JAKARTA, KOMPAS — Tren pasangan calon tunggal diperkirakan masih akan terjadi di pilkada serentak 2020 yang akan berlangsung di 270 daerah. Hal ini terlihat dari kecenderungan partai politik yang pragmatis memberi rekomendasi pencalonan, persoalan kaderisasi di partai politik, serta masih longgarnya regulasi pilkada.
Pada pilkada serentak 2015 yang berlangsung di 269 daerah, tiga daerah menggelar pilkada dengan calon tunggal. Di Pilkada 2017, dari 101 daerah, 9 daerah menggelar pilkada dengan calon tunggal.
Jumlah itu meningkat lagi pada Pilkada 2018. Dari 171 daerah penyelenggara pilkada pada tahun itu, ada 16 daerah menggelar pilkada dengan calon tunggal. Pada Pilkada 2018, di Kota Makassar, Sulawesi Selatan, kotak kosong memenangi pemilihan sehingga pilkada akan dilaksanakan kembali di 2020.
Anggota Badan Pengawas Pemilu (Bawaslu), Ratna Dewi Pettalolo, yang dihubungi di Jakarta, Minggu (8/3/2020), menuturkan, di beberapa provinsi sudah muncul informasi daerah-daerah yang berpotensi memiliki pasangan calon tunggal.
Ratna mengatakan, hal itu bahkan berpotensi terjadi tidak hanya pada pilkada kabupaten dan kota, tetapi juga di salah satu pemilihan gubernur. Namun, hal ini masih berpotensi berubah hingga hari pendaftaran pasangan calon.
Di beberapa provinsi sudah muncul informasi daerah-daerah yang berpotensi memiliki pasangan calon tunggal.
”Angkanya secara riil, secara nasional, belum terdeteksi,” sebut Ratna.
Berdasarkan pengalaman pada pilkada terdahulu, calon tunggal didominasi petahana yang ”memborong” dukungan parpol.

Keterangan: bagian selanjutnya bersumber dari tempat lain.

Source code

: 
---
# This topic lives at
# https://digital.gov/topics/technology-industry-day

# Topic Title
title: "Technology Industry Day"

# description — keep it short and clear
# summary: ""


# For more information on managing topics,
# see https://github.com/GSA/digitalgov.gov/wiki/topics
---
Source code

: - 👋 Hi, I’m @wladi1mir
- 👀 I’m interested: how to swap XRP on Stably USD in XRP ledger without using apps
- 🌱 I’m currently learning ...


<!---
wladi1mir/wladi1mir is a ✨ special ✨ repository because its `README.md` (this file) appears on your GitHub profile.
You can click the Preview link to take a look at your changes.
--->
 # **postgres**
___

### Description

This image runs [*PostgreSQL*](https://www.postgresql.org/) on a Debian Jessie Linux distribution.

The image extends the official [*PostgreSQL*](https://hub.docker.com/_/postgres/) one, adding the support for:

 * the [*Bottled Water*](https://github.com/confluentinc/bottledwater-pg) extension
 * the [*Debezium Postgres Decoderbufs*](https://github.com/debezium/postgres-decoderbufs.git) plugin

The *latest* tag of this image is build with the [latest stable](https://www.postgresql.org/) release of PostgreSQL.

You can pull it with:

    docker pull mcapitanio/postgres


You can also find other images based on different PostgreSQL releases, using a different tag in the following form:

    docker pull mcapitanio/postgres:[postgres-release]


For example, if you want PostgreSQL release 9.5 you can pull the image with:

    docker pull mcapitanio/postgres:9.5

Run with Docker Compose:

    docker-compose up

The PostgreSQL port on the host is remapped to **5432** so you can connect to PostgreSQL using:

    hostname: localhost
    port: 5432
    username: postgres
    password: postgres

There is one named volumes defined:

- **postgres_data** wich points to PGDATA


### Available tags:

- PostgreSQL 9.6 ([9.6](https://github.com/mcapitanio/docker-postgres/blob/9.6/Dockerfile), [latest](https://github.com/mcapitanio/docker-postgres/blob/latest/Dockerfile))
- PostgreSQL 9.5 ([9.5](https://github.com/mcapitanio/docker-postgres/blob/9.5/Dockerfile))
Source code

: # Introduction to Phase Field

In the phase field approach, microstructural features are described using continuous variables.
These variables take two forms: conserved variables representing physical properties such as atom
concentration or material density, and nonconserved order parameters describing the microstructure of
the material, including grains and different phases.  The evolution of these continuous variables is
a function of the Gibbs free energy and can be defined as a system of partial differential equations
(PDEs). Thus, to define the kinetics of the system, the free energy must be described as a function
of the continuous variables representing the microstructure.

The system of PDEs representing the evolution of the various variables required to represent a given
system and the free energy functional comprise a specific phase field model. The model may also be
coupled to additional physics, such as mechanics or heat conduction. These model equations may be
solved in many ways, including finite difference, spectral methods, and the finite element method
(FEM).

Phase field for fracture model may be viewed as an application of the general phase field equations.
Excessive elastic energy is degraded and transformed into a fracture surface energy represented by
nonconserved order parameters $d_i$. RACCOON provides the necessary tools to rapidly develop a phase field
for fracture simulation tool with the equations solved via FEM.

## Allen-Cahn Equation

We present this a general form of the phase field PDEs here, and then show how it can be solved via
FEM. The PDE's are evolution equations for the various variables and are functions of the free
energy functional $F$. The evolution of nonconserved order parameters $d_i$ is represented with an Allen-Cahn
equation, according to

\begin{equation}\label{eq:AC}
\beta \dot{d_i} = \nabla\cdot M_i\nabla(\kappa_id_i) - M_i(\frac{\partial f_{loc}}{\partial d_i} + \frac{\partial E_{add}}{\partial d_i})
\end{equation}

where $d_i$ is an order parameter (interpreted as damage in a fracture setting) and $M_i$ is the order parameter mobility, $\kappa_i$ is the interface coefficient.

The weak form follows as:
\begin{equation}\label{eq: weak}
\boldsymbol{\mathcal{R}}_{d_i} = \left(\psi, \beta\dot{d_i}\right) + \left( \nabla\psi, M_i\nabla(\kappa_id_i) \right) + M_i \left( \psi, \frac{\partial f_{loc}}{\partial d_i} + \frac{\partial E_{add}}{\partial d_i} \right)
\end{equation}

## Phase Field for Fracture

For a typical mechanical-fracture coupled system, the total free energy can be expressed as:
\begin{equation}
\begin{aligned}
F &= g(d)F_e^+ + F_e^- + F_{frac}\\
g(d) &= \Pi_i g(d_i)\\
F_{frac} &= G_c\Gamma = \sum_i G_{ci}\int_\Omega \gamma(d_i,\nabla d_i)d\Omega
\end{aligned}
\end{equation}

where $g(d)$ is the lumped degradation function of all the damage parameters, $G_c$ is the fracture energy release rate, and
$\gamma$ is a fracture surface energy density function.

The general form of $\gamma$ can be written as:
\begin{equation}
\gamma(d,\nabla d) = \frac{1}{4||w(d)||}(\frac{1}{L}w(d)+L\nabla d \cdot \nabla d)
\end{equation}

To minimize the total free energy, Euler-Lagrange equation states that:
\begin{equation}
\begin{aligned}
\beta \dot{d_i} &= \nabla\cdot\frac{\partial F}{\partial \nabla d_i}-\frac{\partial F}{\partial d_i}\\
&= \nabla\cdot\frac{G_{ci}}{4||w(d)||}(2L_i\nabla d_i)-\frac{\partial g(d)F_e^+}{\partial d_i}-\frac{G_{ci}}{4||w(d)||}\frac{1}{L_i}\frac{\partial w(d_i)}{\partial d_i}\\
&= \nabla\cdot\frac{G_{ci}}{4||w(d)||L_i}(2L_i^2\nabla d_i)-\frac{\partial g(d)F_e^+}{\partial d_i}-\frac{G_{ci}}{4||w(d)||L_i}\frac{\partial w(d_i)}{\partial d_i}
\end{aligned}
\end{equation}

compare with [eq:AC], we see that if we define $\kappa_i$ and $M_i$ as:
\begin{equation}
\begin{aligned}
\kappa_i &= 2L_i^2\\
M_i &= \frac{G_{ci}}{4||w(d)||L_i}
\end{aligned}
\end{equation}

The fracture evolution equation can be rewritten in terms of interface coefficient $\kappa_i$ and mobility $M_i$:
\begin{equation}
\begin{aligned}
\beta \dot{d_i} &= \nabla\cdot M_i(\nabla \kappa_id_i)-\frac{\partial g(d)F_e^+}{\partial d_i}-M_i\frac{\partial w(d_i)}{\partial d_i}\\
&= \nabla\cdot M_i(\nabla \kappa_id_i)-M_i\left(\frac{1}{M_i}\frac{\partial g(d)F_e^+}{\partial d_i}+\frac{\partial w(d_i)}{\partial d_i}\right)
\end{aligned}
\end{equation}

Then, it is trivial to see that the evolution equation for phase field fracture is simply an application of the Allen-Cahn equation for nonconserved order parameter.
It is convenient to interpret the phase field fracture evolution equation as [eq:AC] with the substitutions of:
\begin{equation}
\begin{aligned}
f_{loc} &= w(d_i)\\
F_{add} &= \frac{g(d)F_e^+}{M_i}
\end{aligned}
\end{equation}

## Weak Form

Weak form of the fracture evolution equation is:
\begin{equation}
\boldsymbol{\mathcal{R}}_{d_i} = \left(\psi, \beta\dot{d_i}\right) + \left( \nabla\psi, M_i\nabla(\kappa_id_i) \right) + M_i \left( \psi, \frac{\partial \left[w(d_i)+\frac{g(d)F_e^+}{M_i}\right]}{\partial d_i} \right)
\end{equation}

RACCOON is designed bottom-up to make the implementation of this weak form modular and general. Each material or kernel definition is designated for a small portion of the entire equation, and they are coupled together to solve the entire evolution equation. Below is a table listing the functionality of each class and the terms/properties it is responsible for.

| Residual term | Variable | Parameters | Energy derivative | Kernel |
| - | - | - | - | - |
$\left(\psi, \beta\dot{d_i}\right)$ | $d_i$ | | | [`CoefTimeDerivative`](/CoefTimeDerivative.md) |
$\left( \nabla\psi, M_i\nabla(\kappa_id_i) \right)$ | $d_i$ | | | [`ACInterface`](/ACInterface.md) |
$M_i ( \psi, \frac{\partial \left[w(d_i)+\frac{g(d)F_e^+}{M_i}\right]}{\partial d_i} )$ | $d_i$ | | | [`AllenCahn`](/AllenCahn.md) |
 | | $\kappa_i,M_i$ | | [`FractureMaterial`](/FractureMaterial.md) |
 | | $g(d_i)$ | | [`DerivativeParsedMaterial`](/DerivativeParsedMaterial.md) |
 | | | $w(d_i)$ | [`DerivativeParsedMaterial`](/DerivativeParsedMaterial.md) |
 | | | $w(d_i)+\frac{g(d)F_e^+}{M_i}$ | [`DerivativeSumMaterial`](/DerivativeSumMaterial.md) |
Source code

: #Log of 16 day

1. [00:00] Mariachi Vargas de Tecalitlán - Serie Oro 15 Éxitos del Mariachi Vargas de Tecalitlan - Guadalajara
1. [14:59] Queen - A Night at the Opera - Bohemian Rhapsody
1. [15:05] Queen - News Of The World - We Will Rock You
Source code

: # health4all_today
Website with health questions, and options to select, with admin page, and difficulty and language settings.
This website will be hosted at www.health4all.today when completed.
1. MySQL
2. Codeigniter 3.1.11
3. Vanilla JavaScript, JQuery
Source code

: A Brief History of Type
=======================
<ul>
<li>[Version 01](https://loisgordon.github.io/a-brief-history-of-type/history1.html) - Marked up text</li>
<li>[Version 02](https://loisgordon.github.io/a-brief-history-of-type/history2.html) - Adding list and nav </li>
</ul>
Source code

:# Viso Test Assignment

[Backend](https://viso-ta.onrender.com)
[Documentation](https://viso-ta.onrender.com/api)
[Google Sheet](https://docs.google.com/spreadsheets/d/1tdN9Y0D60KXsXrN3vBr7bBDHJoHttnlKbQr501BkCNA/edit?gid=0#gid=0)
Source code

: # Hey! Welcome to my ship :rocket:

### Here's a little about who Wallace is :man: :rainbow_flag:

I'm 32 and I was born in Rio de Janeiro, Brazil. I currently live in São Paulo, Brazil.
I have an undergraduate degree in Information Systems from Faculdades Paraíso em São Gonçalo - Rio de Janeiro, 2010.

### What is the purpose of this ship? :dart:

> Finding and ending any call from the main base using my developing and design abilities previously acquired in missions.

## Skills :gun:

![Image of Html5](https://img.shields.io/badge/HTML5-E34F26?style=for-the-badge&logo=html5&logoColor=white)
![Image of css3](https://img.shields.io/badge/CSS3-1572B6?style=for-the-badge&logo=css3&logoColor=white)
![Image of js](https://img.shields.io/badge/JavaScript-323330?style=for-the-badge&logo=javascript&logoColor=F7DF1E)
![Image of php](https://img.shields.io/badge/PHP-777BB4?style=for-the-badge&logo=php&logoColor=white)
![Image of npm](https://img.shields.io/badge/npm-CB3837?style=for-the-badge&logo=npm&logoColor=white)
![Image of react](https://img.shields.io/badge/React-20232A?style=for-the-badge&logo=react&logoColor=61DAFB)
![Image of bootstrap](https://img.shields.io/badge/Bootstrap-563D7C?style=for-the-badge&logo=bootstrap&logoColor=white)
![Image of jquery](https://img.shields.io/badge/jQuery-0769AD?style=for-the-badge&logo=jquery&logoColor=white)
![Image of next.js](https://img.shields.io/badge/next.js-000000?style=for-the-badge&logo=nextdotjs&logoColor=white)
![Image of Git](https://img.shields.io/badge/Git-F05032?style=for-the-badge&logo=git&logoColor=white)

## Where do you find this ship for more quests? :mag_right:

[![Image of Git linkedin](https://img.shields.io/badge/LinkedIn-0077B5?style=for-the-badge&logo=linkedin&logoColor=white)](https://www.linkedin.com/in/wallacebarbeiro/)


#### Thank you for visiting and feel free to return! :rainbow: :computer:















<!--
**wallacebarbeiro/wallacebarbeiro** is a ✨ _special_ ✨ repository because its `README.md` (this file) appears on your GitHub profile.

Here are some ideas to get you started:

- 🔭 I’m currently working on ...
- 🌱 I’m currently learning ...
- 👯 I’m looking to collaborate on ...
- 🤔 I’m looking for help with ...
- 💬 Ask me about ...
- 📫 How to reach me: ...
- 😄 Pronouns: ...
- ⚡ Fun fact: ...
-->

Adapun pendaftaran pasangan calon pada Pilkada 2020 baru berlangsung Juni 2020. Saat ini pasangan calon dari jalur perseorangan masih menjalani verifikasi berkas dukungan.
Wakil Direktur Eksekutif Pusat Kajian Politik Universitas Indonesia Hurriyah menuturkan, potensi peningkatan jumlah pasangan calon tunggal pada Pilkada 2020 cukup terbuka. Hal ini berdasarkan informasi publik terkait dinamika pencalonan di beberapa daerah.
Menurut dia, pasangan calon tunggal merupakan cara paling mudah bagi partai-partai politik untuk memenangi pilkada. Secara statistik, pasangan calon tunggal hampir selalu menang. Dari 28 pilkada dengan calon tunggal pada 2015-2018, baru di Kota Makassar kotak kosong memenangi pilkada.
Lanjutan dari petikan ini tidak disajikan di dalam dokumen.